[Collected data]
################

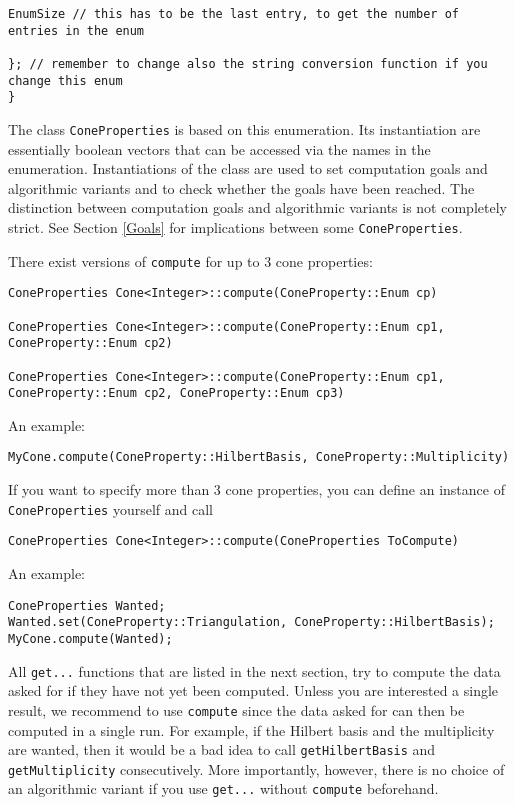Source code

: \documentclass[12pt,a4paper]{scrartcl}
\theoremstyle{definition}
\begin{document}
\begin{small}
\begin{Verbatim}
EnumSize // this has to be the last entry, to get the number of entries in the enum

}; // remember to change also the string conversion function if you change this enum
}
\end{Verbatim}

The class \verb|ConeProperties| is based on this enumeration. Its instantiation are essentially boolean vectors that can be accessed via the names in the enumeration. Instantiations of the class are used to set computation goals and algorithmic variants and to check whether the goals have been reached. The distinction between computation goals and algorithmic variants is not completely strict. See Section \ref{Goals} for implications between some \verb|ConeProperties|.

There exist versions of \verb|compute| for up to $3$ cone properties:
\begin{Verbatim}
ConeProperties Cone<Integer>::compute(ConeProperty::Enum cp)

ConeProperties Cone<Integer>::compute(ConeProperty::Enum cp1, 
ConeProperty::Enum cp2)

ConeProperties Cone<Integer>::compute(ConeProperty::Enum cp1, 
ConeProperty::Enum cp2, ConeProperty::Enum cp3)
\end{Verbatim}

An example:
\begin{Verbatim}
MyCone.compute(ConeProperty::HilbertBasis, ConeProperty::Multiplicity)
\end{Verbatim}

If you want to specify more than $3$ cone properties, you can define an instance of \verb|ConeProperties| yourself and call
\begin{Verbatim}
ConeProperties Cone<Integer>::compute(ConeProperties ToCompute)
\end{Verbatim}

An example:
\begin{Verbatim}
ConeProperties Wanted;
Wanted.set(ConeProperty::Triangulation, ConeProperty::HilbertBasis);
MyCone.compute(Wanted);
\end{Verbatim}

All \verb|get...| functions that are listed in the next section, try to compute the data asked for if they have not yet been computed. Unless you are interested a single result, we recommend to use \verb|compute| since the data asked for can then be computed in a single run. For example, if the Hilbert basis and the multiplicity are wanted, then it would be a bad idea to call \verb|getHilbertBasis| and \verb|getMultiplicity| consecutively. More importantly, however, there is no choice of an algorithmic variant if you use \verb|get...| without \verb|compute| beforehand.


\end{small}
\end{document}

################

Work to complete
Print every entry verbatim and leave all pictures out.

Result
Source code

: \documentclass[12pt,a4paper]{scrartcl}
\theoremstyle{definition}
\begin{document}
\begin{small}
\begin{Verbatim}
EnumSize // this has to be the last entry, to get the number of entries in the enum

}; // remember to change also the string conversion function if you change this enum
}
\end{Verbatim}

The class \verb|ConeProperties| is based on this enumeration. Its instantiation are essentially boolean vectors that can be accessed via the names in the enumeration. Instantiations of the class are used to set computation goals and algorithmic variants and to check whether the goals have been reached. The distinction between computation goals and algorithmic variants is not completely strict. See Section \ref{Goals} for implications between some \verb|ConeProperties|.

There exist versions of \verb|compute| for up to $3$ cone properties:
\begin{Verbatim}
ConeProperties Cone<Integer>::compute(ConeProperty::Enum cp)

ConeProperties Cone<Integer>::compute(ConeProperty::Enum cp1, 
ConeProperty::Enum cp2)

ConeProperties Cone<Integer>::compute(ConeProperty::Enum cp1, 
ConeProperty::Enum cp2, ConeProperty::Enum cp3)
\end{Verbatim}

An example:
\begin{Verbatim}
MyCone.compute(ConeProperty::HilbertBasis, ConeProperty::Multiplicity)
\end{Verbatim}

If you want to specify more than $3$ cone properties, you can define an instance of \verb|ConeProperties| yourself and call
\begin{Verbatim}
ConeProperties Cone<Integer>::compute(ConeProperties ToCompute)
\end{Verbatim}

An example:
\begin{Verbatim}
ConeProperties Wanted;
Wanted.set(ConeProperty::Triangulation, ConeProperty::HilbertBasis);
MyCone.compute(Wanted);
\end{Verbatim}

All \verb|get...| functions that are listed in the next section, try to compute the data asked for if they have not yet been computed. Unless you are interested a single result, we recommend to use \verb|compute| since the data asked for can then be computed in a single run. For example, if the Hilbert basis and the multiplicity are wanted, then it would be a bad idea to call \verb|getHilbertBasis| and \verb|getMultiplicity| consecutively. More importantly, however, there is no choice of an algorithmic variant if you use \verb|get...| without \verb|compute| beforehand.


\end{small}
\end{document}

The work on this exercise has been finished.